* [WHAT IS REQUIRED]
When you reach the line with "- 버블정렬 : 데이터" in the records below, begin transcribing exactly and continue up to and including the line with "of the instance", leaving out every picture.

* [DATA EXTRACTS]
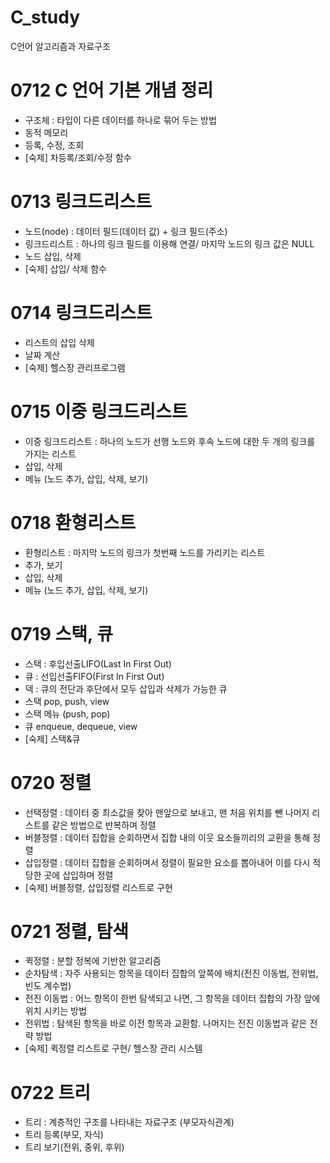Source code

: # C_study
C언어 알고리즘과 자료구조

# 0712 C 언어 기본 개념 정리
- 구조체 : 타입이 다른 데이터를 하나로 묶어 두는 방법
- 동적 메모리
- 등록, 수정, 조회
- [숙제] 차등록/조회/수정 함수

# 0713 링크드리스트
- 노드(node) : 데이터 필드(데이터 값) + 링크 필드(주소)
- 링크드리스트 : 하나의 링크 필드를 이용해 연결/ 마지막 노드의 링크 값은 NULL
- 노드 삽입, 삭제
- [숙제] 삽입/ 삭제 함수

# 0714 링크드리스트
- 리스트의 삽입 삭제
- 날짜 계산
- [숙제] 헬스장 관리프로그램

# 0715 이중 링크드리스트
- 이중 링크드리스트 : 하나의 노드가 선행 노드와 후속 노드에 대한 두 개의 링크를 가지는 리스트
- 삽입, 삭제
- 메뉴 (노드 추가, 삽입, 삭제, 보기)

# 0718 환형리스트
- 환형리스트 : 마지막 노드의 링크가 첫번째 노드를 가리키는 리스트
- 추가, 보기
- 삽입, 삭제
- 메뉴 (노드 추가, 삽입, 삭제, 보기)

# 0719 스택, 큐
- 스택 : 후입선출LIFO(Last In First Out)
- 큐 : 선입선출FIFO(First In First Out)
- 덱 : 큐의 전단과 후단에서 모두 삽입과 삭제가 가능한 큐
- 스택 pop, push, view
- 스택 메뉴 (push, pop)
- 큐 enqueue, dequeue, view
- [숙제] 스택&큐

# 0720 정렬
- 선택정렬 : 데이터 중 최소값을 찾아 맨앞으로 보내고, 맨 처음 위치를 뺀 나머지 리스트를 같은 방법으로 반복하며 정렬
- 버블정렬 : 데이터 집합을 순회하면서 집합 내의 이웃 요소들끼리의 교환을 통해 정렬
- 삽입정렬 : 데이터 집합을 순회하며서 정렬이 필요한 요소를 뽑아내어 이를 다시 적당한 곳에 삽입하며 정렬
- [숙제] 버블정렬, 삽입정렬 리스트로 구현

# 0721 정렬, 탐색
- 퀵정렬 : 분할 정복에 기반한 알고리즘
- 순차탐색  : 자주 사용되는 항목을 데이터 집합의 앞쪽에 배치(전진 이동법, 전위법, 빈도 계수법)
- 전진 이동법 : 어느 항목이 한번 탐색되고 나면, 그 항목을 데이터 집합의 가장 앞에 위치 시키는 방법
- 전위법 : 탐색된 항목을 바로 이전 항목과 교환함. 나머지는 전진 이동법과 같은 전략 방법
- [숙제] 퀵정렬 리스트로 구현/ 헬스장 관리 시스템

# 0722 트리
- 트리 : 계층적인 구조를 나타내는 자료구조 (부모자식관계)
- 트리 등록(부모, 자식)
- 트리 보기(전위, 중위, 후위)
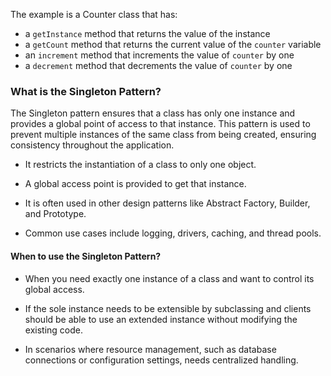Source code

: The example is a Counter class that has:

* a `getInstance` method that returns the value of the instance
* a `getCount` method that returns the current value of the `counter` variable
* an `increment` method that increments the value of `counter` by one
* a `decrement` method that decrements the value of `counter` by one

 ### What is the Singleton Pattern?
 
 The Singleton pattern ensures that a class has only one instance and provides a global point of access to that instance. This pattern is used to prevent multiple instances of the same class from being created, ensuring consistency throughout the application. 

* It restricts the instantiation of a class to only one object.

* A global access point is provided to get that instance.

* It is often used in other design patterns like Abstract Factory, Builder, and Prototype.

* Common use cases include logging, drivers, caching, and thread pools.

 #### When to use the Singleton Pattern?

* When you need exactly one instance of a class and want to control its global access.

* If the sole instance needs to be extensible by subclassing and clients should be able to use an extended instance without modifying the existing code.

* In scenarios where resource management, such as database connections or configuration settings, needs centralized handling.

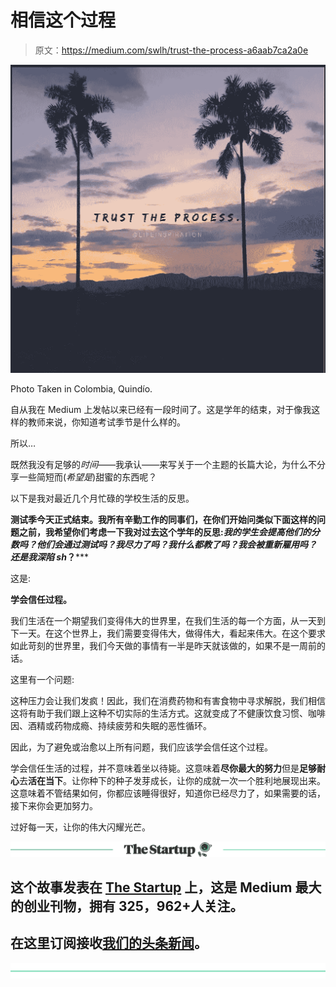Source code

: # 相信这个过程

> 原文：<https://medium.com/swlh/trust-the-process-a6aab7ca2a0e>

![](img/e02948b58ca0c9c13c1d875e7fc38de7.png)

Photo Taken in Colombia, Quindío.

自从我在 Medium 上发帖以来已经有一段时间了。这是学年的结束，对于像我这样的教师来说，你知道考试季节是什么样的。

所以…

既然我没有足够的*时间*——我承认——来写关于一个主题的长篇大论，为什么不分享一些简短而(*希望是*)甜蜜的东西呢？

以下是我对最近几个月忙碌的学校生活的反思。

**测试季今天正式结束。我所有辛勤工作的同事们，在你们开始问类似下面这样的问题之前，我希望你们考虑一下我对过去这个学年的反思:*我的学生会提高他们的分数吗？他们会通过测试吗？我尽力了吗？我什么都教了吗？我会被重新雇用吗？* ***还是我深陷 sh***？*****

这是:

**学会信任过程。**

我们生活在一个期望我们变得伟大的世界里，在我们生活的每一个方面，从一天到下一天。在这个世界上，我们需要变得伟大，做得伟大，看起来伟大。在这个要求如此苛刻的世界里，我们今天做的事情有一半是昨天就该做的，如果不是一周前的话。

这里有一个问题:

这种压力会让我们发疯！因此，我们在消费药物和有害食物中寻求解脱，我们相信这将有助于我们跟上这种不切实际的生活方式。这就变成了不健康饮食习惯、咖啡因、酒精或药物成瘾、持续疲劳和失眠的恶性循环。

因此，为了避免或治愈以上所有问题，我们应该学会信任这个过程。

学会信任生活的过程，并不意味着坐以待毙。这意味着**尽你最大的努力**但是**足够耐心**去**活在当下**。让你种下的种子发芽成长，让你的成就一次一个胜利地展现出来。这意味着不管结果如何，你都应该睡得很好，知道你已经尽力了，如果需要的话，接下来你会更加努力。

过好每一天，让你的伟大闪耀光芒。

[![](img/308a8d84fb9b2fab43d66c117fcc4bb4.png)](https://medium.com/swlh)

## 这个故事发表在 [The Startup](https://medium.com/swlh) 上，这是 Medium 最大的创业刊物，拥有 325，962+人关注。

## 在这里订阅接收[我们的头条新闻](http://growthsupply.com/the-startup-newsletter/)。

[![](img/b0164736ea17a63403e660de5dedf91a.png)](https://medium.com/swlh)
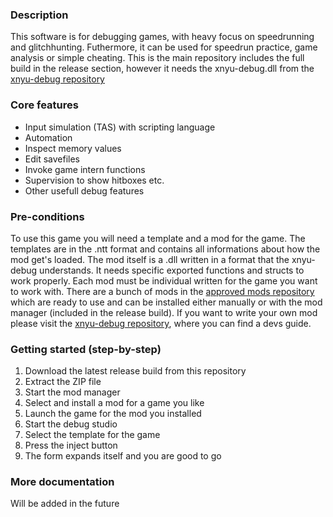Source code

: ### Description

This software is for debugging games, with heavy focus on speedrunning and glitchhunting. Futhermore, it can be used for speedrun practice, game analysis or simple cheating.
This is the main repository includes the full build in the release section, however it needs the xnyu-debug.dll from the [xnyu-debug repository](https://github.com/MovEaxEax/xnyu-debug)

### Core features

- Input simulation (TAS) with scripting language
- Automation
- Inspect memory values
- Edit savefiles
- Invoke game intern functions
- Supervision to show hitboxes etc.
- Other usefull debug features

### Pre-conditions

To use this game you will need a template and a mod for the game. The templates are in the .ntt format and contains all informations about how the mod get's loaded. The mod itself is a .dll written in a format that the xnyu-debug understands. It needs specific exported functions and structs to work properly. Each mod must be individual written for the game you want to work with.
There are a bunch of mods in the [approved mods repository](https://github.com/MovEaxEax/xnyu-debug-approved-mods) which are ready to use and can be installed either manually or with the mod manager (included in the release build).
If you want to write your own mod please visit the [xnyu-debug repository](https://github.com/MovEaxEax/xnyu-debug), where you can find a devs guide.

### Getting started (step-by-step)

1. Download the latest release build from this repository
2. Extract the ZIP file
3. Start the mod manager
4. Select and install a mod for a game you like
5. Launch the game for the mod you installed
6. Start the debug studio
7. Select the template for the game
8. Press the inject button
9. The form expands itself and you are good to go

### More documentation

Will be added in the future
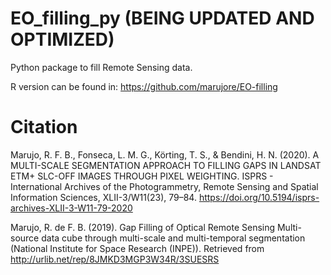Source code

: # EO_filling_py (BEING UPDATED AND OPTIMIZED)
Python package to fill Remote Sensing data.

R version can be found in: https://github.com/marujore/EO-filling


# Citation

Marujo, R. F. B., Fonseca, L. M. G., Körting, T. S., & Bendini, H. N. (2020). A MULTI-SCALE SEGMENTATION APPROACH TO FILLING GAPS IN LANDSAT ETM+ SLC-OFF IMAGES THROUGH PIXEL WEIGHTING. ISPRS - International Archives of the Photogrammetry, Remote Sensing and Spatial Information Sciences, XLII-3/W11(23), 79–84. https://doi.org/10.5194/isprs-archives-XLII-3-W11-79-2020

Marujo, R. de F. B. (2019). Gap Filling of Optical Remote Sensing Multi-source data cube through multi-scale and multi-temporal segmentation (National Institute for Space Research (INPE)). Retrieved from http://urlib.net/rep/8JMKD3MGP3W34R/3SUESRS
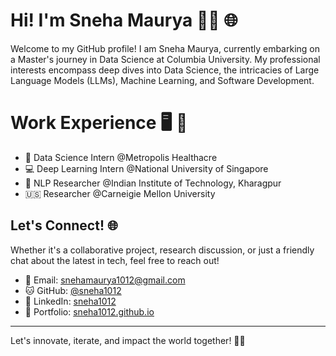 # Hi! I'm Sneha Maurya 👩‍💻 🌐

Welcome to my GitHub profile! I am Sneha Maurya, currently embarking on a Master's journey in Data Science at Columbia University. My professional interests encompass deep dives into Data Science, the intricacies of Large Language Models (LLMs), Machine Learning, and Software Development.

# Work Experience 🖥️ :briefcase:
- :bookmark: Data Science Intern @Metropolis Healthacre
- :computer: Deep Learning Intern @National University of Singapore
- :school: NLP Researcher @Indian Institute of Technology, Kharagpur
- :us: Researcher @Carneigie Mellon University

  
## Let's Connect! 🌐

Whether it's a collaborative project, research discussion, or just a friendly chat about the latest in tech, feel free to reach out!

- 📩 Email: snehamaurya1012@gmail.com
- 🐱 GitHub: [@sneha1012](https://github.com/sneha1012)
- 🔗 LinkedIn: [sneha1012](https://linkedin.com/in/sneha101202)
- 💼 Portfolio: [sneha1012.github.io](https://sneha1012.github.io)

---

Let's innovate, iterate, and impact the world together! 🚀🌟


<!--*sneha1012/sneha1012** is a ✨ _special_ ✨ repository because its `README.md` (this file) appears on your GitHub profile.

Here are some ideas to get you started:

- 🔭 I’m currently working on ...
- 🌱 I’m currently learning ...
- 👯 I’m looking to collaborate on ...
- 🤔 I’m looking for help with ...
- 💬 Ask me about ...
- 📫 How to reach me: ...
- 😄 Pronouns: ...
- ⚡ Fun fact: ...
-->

* [ANSWER FOR THE TASK]
- 버블정렬 : 데이터 집합을 순회하면서 집합 내의 이웃 요소들끼리의 교환을 통해 정렬
- 삽입정렬 : 데이터 집합을 순회하며서 정렬이 필요한 요소를 뽑아내어 이를 다시 적당한 곳에 삽입하며 정렬
- [숙제] 버블정렬, 삽입정렬 리스트로 구현

# 0721 정렬, 탐색
- 퀵정렬 : 분할 정복에 기반한 알고리즘
- 순차탐색  : 자주 사용되는 항목을 데이터 집합의 앞쪽에 배치(전진 이동법, 전위법, 빈도 계수법)
- 전진 이동법 : 어느 항목이 한번 탐색되고 나면, 그 항목을 데이터 집합의 가장 앞에 위치 시키는 방법
- 전위법 : 탐색된 항목을 바로 이전 항목과 교환함. 나머지는 전진 이동법과 같은 전략 방법
- [숙제] 퀵정렬 리스트로 구현/ 헬스장 관리 시스템

# 0722 트리
- 트리 : 계층적인 구조를 나타내는 자료구조 (부모자식관계)
- 트리 등록(부모, 자식)
- 트리 보기(전위, 중위, 후위)
Source code

: The example is a Counter class that has:

* a `getInstance` method that returns the value of the instance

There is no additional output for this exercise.